So many people’s homelessness begins with the death of a loved one. Cancer.  Car accident.  Suicide.  Tragedy can strike us all.  The person closest to the deceased is left reeling, and we each cope with grief differently.

Phillip’s wife passed in 2010. He looks you in the eyes when he says that.  She had a massive heart attack and, less than 30 minutes later, was dead.  Phillip’s hands, placed side by side, flat on the table, hint at the grief he still carries, even though his posture and voice are relaxed.

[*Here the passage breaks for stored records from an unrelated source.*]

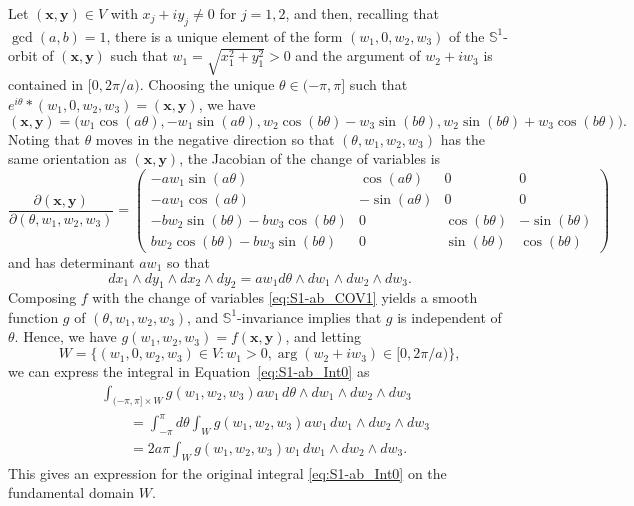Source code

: \documentclass[twoside]{amsart}
\theoremstyle{definition}
\theoremstyle{remark}
\numberwithin{equation}{section}
\newcommand{\Sp}{\mathbb{S}}
\begin{document}
Let $(\mathbf{x}, \mathbf{y}) \in V$ with $x_j + i y_j \neq 0$ for $j = 1,2$, and then, recalling that $\gcd(a, b) = 1$, there is a unique
element of the form $(w_1, 0, w_2, w_3)$ of the $\Sp^1$-orbit of $(\mathbf{x}, \mathbf{y})$ such that $w_1 = \sqrt{x_1^2 + y_1^2} > 0$ and
the argument of $w_2 + i w_3$ is contained in $[0, 2\pi/a)$. Choosing the unique $\theta\in(-\pi,\pi]$ such that
$e^{i\theta}\ast(w_1, 0, w_2, w_3) = (\mathbf{x}, \mathbf{y})$, we have
\begin{equation}
\label{eq:S1-ab_COV1}
    (\mathbf{x}, \mathbf{y})
    =
    \big(   w_1 \cos(a\theta),
            - w_1 \sin(a\theta),
            w_2 \cos(b\theta) - w_3 \sin(b\theta),
            w_2 \sin(b\theta) + w_3 \cos(b\theta)
    \big).
\end{equation}
Noting that $\theta$ moves in the negative direction so that $(\theta, w_1, w_2, w_3)$ has the same orientation as $(\mathbf{x}, \mathbf{y})$,
the Jacobian of the change of variables is
\begin{equation}
\label{eq:S1-ab_COV1Jacobian}
    \frac{\partial (\mathbf{x}, \mathbf{y})}{ \partial (\theta, w_1, w_2, w_3)}
    =
    \begin{pmatrix}
        - a w_1\sin(a\theta)    &   \cos(a\theta)     &   0   &   0
        \\
        - a w_1\cos(a\theta)    &   - \sin(a\theta)     &   0   &   0
        \\
        - b w_2 \sin(b\theta) - b w_3 \cos(b\theta)   & 0   &   \cos(b\theta)   &   -\sin(b\theta)
        \\
        b w_2 \cos(b\theta) - b w_3 \sin(b\theta)     & 0   &   \sin(b\theta)   &   \cos(b\theta)
    \end{pmatrix}
\end{equation}
and has determinant $a w_1$ so that
\[
    dx_1\wedge dy_1 \wedge dx_2 \wedge dy_2
    =
    a w_1 d\theta \wedge dw_1 \wedge dw_2 \wedge dw_3.
\]
Composing $f$ with the change of variables \eqref{eq:S1-ab_COV1} yields a smooth function $g$ of $(\theta, w_1, w_2, w_3)$,
and $\Sp^1$-invariance implies that $g$ is independent of $\theta$. Hence, we have $g(w_1, w_2, w_3) = f(\mathbf{x}, \mathbf{y})$, and letting
\[
    W = \{ (w_1, 0, w_2, w_3) \in V : w_1 > 0, \arg (w_2 + i w_3) \in [0,2\pi/a) \},
\]
we can express the integral in Equation~\eqref{eq:S1-ab_Int0} as
\begin{align}
    \nonumber
    &\int_{(-\pi,\pi]\times W} g(w_1, w_2, w_3) a w_1 \, d\theta \wedge dw_1 \wedge dw_2 \wedge dw_3
    \\
    \nonumber
    &\qquad=    \int_{-\pi}^{\pi} d\theta \int_W g(w_1, w_2, w_3) a w_1 \, dw_1 \wedge dw_2 \wedge dw_3
    \\
    \label{eq:S1-ab_Int1}
    &\qquad=    2a\pi \int_W g(w_1, w_2, w_3) w_1 \, dw_1 \wedge dw_2 \wedge dw_3.
\end{align}
This gives an expression for the original integral \eqref{eq:S1-ab_Int0} on the fundamental domain $W$.
\end{document}
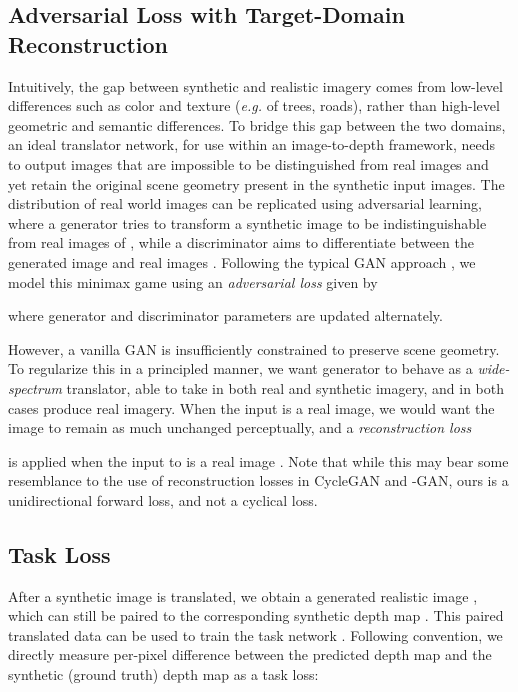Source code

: \documentclass[runningheads]{llncs}
\def\eg{\emph{e.g.}\xspace}
\begin{document}
\subsection{Adversarial Loss with Target-Domain Reconstruction}

Intuitively, the gap between synthetic and realistic imagery comes from low-level differences such as color and texture (\eg of trees, roads), rather than high-level geometric and semantic differences. To bridge this gap between the two domains, an ideal translator network, for use within an image-to-depth framework, needs to output images that are impossible to be distinguished from real images and yet retain the original scene geometry present in the synthetic input images. The distribution of real world images can be replicated using adversarial learning, where a generator  tries to transform a synthetic image  to be indistinguishable from real images of , while a discriminator  aims to differentiate between the generated image  and real images . Following the typical GAN approach \cite{goodfellow2014generative}, we model this minimax game using an \emph{adversarial loss} given by

where generator and discriminator parameters are updated alternately.

However, a vanilla GAN is insufficiently constrained to preserve scene geometry. To regularize this in a principled manner, we want generator  to behave as a \emph{wide-spectrum} translator, able to take in both real and synthetic imagery, and in both cases produce real imagery. When the input is a real image, we would want the image to remain as much unchanged perceptually, and a \emph{reconstruction loss}

is applied when the input to  is a real image . Note that while this may bear some resemblance to the use of reconstruction losses in CycleGAN \cite{zhu2017unpaired} and -GAN\cite{rosca2017variational}, ours is a unidirectional forward loss, and not a cyclical loss. 

\subsection{Task Loss}
After a synthetic image  is translated, we obtain a generated realistic image , which can still be paired to the corresponding synthetic depth map . This paired translated data  can be used to train the task network . Following convention, we directly measure per-pixel difference between the predicted depth map and the synthetic (ground truth) depth map as a task loss:
\end{document}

Phillip has two children. After his wife died, he knew he was struggling.  He also knew his children needed good care and worried he couldn’t provide it.  So Phillip asked his parents to help them.  But then his life spiraled further out of control.

Over the next eight years, Phillip and his children went through a lot. He was in and out of jail, and his children went into the foster care system.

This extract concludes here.